Dataset records:
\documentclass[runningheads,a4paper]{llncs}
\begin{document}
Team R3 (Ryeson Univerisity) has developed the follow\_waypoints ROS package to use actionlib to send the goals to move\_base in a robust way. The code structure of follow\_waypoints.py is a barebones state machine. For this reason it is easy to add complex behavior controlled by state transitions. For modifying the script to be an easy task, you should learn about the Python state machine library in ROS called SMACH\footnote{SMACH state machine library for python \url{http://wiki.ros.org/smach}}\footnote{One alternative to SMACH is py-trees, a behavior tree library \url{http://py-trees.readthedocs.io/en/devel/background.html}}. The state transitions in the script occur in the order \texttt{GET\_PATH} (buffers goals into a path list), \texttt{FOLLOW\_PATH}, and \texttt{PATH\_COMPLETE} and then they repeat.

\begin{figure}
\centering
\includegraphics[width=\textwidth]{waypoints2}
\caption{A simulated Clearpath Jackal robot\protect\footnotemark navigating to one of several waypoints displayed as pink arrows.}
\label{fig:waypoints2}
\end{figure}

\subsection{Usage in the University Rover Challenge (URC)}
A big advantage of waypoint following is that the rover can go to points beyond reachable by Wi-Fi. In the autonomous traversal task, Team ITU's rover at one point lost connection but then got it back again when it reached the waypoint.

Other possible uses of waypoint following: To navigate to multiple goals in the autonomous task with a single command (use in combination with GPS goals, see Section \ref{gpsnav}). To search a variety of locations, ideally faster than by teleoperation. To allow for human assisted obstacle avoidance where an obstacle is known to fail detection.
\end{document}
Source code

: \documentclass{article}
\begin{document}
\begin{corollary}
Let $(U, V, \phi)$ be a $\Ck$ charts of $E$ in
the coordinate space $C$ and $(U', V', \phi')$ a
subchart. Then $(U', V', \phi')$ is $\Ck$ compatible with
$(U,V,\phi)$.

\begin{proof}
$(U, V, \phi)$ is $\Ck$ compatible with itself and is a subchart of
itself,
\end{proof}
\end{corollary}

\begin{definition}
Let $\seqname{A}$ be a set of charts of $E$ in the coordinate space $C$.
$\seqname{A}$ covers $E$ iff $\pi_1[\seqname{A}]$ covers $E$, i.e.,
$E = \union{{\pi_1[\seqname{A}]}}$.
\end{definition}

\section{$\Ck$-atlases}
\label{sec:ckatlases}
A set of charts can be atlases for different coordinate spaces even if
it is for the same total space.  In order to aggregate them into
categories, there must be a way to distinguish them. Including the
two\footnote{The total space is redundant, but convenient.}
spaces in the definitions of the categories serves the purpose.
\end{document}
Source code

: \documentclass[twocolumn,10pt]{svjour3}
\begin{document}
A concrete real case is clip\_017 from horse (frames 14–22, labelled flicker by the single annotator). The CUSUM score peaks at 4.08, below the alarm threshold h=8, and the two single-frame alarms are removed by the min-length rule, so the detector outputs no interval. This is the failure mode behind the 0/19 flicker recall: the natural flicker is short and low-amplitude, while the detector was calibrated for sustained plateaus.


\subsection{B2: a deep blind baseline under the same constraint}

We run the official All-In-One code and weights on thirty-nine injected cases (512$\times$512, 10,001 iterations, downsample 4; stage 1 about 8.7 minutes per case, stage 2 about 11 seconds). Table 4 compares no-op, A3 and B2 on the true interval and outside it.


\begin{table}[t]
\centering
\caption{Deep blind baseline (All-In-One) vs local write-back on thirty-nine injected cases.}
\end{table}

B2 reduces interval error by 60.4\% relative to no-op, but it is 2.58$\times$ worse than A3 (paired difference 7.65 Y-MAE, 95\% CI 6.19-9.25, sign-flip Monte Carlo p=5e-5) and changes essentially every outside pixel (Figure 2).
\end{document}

About this task: Would you restate the entries word for word, omitting none?

Your response:
\documentclass[runningheads,a4paper]{llncs}
\begin{document}
Team R3 (Ryeson Univerisity) has developed the follow\_waypoints ROS package to use actionlib to send the goals to move\_base in a robust way. The code structure of follow\_waypoints.py is a barebones state machine. For this reason it is easy to add complex behavior controlled by state transitions. For modifying the script to be an easy task, you should learn about the Python state machine library in ROS called SMACH\footnote{SMACH state machine library for python \url{http://wiki.ros.org/smach}}\footnote{One alternative to SMACH is py-trees, a behavior tree library \url{http://py-trees.readthedocs.io/en/devel/background.html}}. The state transitions in the script occur in the order \texttt{GET\_PATH} (buffers goals into a path list), \texttt{FOLLOW\_PATH}, and \texttt{PATH\_COMPLETE} and then they repeat.

\begin{figure}
\centering
\includegraphics[width=\textwidth]{waypoints2}
\caption{A simulated Clearpath Jackal robot\protect\footnotemark navigating to one of several waypoints displayed as pink arrows.}
\label{fig:waypoints2}
\end{figure}

\subsection{Usage in the University Rover Challenge (URC)}
A big advantage of waypoint following is that the rover can go to points beyond reachable by Wi-Fi. In the autonomous traversal task, Team ITU's rover at one point lost connection but then got it back again when it reached the waypoint.

Other possible uses of waypoint following: To navigate to multiple goals in the autonomous task with a single command (use in combination with GPS goals, see Section \ref{gpsnav}). To search a variety of locations, ideally faster than by teleoperation. To allow for human assisted obstacle avoidance where an obstacle is known to fail detection.
\end{document}
Source code

: \documentclass{article}
\begin{document}
\begin{corollary}
Let $(U, V, \phi)$ be a $\Ck$ charts of $E$ in
the coordinate space $C$ and $(U', V', \phi')$ a
subchart. Then $(U', V', \phi')$ is $\Ck$ compatible with
$(U,V,\phi)$.

\begin{proof}
$(U, V, \phi)$ is $\Ck$ compatible with itself and is a subchart of
itself,
\end{proof}
\end{corollary}

\begin{definition}
Let $\seqname{A}$ be a set of charts of $E$ in the coordinate space $C$.
$\seqname{A}$ covers $E$ iff $\pi_1[\seqname{A}]$ covers $E$, i.e.,
$E = \union{{\pi_1[\seqname{A}]}}$.
\end{definition}

\section{$\Ck$-atlases}
\label{sec:ckatlases}
A set of charts can be atlases for different coordinate spaces even if
it is for the same total space.  In order to aggregate them into
categories, there must be a way to distinguish them. Including the
two\footnote{The total space is redundant, but convenient.}
spaces in the definitions of the categories serves the purpose.
\end{document}
Source code

: \documentclass[twocolumn,10pt]{svjour3}
\begin{document}
A concrete real case is clip\_017 from horse (frames 14–22, labelled flicker by the single annotator). The CUSUM score peaks at 4.08, below the alarm threshold h=8, and the two single-frame alarms are removed by the min-length rule, so the detector outputs no interval. This is the failure mode behind the 0/19 flicker recall: the natural flicker is short and low-amplitude, while the detector was calibrated for sustained plateaus.


\subsection{B2: a deep blind baseline under the same constraint}

We run the official All-In-One code and weights on thirty-nine injected cases (512$\times$512, 10,001 iterations, downsample 4; stage 1 about 8.7 minutes per case, stage 2 about 11 seconds). Table 4 compares no-op, A3 and B2 on the true interval and outside it.


\begin{table}[t]
\centering
\caption{Deep blind baseline (All-In-One) vs local write-back on thirty-nine injected cases.}
\end{table}

B2 reduces interval error by 60.4\% relative to no-op, but it is 2.58$\times$ worse than A3 (paired difference 7.65 Y-MAE, 95\% CI 6.19-9.25, sign-flip Monte Carlo p=5e-5) and changes essentially every outside pixel (Figure 2).
\end{document}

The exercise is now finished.